**What is being asked**
Counting only lines that contain "Agent", state the total found in the material below. Add nothing else.

**Data to process**

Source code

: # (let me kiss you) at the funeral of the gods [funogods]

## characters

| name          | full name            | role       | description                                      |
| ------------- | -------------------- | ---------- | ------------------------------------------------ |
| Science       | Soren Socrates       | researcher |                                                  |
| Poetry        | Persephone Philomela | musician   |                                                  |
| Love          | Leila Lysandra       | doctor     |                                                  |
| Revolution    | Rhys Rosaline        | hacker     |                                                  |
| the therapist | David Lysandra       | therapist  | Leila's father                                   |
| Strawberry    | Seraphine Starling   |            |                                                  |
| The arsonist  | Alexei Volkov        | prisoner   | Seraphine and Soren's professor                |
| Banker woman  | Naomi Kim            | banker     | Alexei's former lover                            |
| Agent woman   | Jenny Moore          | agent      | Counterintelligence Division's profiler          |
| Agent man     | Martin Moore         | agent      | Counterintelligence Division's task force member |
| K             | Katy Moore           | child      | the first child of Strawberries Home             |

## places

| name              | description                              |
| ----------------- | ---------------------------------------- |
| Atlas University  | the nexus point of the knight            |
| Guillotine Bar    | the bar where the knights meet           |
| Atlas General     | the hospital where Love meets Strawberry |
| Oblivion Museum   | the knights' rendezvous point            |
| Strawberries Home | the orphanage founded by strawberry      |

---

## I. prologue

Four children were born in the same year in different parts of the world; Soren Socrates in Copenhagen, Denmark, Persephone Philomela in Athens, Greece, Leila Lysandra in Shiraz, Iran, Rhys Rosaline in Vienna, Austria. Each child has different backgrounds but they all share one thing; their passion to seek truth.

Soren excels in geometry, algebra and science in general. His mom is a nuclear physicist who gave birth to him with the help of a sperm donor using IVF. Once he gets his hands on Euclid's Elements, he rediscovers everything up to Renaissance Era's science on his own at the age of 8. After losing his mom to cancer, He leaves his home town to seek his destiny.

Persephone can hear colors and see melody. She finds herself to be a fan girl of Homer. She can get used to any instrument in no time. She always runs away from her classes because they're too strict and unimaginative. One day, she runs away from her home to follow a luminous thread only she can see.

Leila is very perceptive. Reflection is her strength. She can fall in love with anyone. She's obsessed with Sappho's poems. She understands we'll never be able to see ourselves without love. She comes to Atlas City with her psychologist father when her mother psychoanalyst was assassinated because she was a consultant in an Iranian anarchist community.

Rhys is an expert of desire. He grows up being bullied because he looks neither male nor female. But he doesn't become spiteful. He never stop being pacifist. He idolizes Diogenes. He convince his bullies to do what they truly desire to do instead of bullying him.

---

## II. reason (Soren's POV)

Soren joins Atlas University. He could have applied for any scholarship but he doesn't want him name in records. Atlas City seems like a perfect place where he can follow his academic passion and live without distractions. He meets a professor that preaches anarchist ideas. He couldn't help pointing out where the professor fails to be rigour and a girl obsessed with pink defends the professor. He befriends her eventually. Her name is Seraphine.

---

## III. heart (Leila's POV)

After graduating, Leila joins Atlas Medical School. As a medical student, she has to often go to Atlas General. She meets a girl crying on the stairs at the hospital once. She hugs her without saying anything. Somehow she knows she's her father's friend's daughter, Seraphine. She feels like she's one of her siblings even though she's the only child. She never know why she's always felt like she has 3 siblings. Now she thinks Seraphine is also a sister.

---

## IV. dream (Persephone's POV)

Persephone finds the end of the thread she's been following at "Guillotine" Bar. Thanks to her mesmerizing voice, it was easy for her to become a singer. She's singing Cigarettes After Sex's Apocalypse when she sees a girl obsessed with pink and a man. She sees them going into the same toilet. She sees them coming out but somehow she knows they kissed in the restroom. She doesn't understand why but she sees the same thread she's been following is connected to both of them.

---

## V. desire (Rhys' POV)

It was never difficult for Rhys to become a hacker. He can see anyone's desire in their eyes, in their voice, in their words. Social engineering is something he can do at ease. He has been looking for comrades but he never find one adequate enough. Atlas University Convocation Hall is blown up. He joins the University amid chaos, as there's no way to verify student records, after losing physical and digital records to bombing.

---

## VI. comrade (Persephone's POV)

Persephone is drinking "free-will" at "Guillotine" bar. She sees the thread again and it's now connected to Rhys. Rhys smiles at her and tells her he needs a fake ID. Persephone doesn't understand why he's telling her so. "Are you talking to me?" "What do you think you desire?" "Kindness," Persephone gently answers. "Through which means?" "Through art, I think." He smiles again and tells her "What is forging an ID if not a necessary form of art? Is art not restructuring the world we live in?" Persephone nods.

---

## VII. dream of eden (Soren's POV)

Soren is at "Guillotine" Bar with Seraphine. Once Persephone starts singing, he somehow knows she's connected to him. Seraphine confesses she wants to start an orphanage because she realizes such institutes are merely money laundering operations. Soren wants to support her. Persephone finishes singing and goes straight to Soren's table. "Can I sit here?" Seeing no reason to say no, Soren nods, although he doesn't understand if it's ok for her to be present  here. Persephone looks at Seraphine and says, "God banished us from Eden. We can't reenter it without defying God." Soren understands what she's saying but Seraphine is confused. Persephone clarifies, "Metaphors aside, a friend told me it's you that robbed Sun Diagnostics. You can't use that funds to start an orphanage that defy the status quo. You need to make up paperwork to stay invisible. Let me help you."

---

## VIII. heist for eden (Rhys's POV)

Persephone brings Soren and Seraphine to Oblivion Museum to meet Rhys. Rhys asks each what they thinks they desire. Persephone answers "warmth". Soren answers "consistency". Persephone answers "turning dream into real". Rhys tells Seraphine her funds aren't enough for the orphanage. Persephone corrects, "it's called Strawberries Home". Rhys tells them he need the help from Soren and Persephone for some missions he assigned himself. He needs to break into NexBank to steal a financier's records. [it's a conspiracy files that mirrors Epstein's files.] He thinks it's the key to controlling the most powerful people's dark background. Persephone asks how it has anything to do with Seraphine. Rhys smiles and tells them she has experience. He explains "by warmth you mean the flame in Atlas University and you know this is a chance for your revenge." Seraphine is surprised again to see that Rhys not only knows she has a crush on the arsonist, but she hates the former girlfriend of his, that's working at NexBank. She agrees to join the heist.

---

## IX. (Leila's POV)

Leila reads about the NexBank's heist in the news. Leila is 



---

**Task solution**
2